Pagina 12 est un quotidien argentin réputé de gauche. Compte tenu de la composition de sa rédaction, sans être un organe communautariste tant s’en faut, il s’intéresse beaucoup à la vie de la communauté juive en Argentine, que ce soit dans des aspects qui intéressent à priori l’ensemble des Argentins (par exemple les incidents antisémites) ou dans des aspects plus internes à la dite communauté.
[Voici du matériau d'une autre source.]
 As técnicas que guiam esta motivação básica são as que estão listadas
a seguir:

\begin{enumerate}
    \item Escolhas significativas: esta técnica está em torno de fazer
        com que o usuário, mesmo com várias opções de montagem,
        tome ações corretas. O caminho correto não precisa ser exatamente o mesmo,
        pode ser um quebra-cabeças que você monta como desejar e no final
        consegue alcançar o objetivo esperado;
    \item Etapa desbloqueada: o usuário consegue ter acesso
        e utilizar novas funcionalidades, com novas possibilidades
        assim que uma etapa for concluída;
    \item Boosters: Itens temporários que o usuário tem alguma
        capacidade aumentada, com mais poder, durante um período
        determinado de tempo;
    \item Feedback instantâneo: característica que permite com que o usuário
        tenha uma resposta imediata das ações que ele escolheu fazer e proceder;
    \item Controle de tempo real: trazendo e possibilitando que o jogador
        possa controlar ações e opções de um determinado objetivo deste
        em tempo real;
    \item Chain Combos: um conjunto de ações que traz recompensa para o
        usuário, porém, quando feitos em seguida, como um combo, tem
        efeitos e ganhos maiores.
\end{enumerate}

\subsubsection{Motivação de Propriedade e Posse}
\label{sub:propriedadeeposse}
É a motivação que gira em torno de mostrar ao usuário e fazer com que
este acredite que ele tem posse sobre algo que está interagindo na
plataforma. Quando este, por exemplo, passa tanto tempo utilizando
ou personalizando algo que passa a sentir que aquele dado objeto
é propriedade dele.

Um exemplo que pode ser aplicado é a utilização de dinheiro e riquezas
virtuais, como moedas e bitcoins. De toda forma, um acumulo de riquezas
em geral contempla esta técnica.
C’est le cas avec cet article qui porte sur le refus par la principale association israélite de Buenos Aires (l’AMIA) d’autoriser l’inhumation d’un enfant mort-né dans un cimetière juif parce que la grand-mère maternelle de cet enfant n’était pas juive de naissance mais par conversion.
Peu importe si la mère et le père de cet enfant mort-né sont eux des juifs pratiquants et même impliqués dans la vie communautaire et religieuse juive en Argentine.
Des faits qui entrent en résonance non seulement avec d’autres faits similaires ou d’une nature voisine constatés sous d’autres cieux, mais aussi avec des temps et une idéologie qu’on croyait révolus au nom du « plus jamais ça ! ».
Or, les idées de sang impur et d’utérus ou de ventre non juif (en fait d’ovule) qui apparaissent dans cet article nous informent tout simplement que le « plus jamais ça ! » est vide de sens, sauf à préciser que le « ça » ne concerne qu’une forme de racisme et pas les autres.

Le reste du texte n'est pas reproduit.